## Exercise goal
Select from the records below every line that has the word "performance" in it.

## Source data

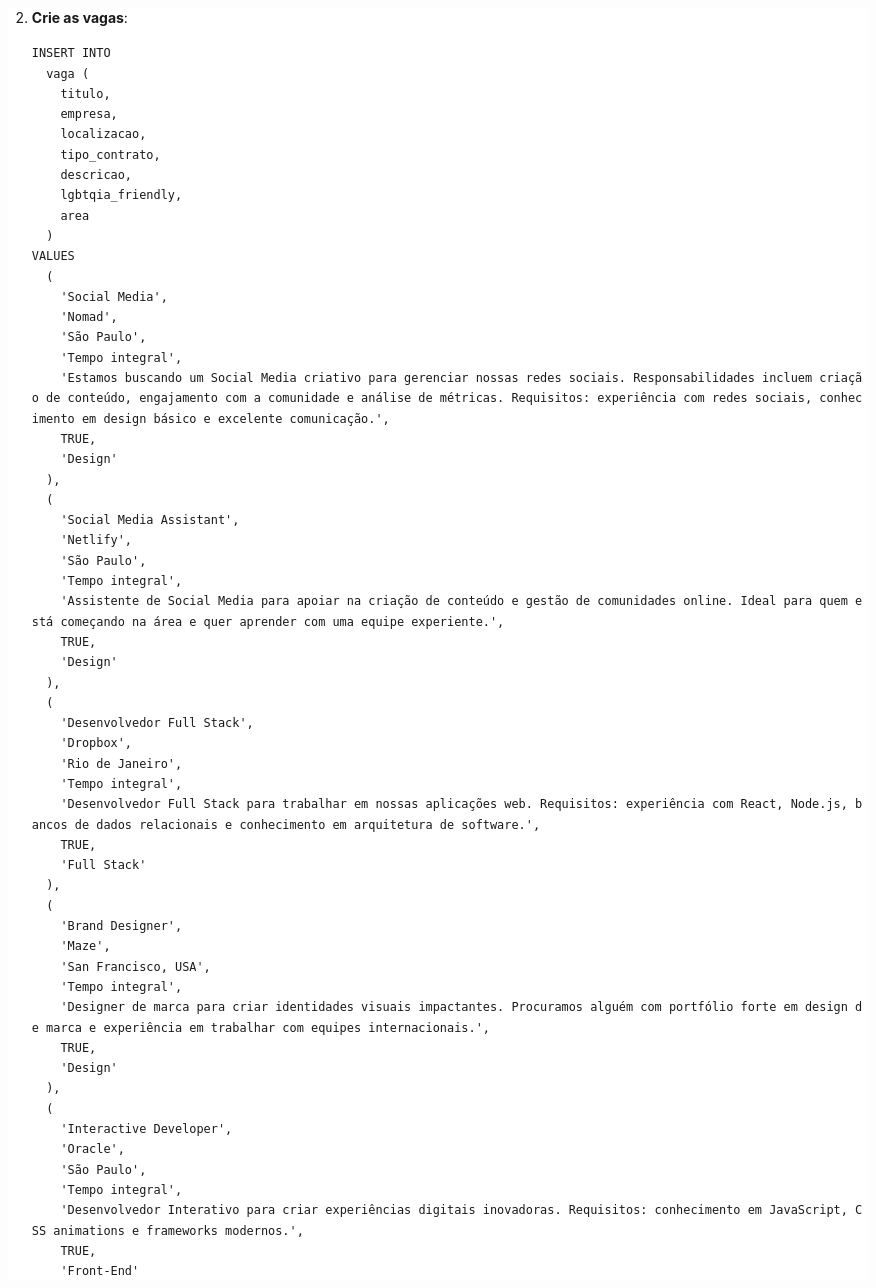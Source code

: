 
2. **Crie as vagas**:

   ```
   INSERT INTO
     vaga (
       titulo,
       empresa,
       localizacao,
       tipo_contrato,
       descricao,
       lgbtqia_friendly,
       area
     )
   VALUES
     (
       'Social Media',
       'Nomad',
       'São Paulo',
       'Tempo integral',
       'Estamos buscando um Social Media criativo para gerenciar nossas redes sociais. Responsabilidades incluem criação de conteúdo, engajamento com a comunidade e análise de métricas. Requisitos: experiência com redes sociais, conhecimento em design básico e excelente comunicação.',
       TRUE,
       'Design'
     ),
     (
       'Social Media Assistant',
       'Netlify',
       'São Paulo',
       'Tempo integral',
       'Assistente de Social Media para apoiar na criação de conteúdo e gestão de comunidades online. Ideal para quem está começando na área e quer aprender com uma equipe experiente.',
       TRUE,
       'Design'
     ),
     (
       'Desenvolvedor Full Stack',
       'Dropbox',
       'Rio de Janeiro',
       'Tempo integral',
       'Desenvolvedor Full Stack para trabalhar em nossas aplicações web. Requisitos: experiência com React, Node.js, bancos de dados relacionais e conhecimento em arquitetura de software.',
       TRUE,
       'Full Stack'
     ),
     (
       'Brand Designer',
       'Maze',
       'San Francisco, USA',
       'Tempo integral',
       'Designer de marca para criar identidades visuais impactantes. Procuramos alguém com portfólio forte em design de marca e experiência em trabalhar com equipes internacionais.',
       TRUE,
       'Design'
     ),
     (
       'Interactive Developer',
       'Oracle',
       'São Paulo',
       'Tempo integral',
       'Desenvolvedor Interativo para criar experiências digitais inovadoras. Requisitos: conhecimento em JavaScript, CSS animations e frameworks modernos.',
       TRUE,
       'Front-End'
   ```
---
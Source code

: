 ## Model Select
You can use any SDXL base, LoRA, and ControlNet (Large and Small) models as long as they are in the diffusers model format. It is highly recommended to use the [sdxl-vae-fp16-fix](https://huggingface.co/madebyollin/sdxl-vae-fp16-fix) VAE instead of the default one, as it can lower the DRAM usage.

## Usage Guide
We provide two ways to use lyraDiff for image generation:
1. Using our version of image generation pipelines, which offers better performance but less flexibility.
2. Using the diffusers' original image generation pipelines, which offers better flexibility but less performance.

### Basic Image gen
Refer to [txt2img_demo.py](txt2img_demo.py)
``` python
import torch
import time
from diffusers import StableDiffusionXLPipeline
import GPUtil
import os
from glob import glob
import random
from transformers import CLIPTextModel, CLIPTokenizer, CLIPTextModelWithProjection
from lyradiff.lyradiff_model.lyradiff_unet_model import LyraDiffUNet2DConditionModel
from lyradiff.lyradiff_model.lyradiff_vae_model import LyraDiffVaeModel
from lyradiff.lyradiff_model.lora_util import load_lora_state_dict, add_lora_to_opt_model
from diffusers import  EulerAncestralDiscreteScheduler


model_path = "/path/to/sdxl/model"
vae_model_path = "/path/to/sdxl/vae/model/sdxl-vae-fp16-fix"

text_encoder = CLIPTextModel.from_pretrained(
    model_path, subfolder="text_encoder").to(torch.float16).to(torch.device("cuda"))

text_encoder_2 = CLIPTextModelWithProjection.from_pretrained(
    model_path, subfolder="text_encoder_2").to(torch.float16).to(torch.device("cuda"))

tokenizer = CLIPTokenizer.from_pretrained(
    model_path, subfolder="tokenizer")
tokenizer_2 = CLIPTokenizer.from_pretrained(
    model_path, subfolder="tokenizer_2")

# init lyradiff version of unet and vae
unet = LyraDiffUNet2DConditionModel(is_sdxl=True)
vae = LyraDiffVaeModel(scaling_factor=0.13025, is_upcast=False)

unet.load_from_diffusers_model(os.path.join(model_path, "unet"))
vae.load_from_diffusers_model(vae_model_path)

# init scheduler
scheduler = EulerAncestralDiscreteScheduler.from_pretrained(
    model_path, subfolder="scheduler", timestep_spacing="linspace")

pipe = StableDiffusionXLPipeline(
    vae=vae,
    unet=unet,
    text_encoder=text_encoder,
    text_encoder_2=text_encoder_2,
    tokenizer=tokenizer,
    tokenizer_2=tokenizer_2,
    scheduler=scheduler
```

## Output for this task
1. Using our version of image generation pipelines, which offers better performance but less flexibility.
2. Using the diffusers' original image generation pipelines, which offers better flexibility but less performance.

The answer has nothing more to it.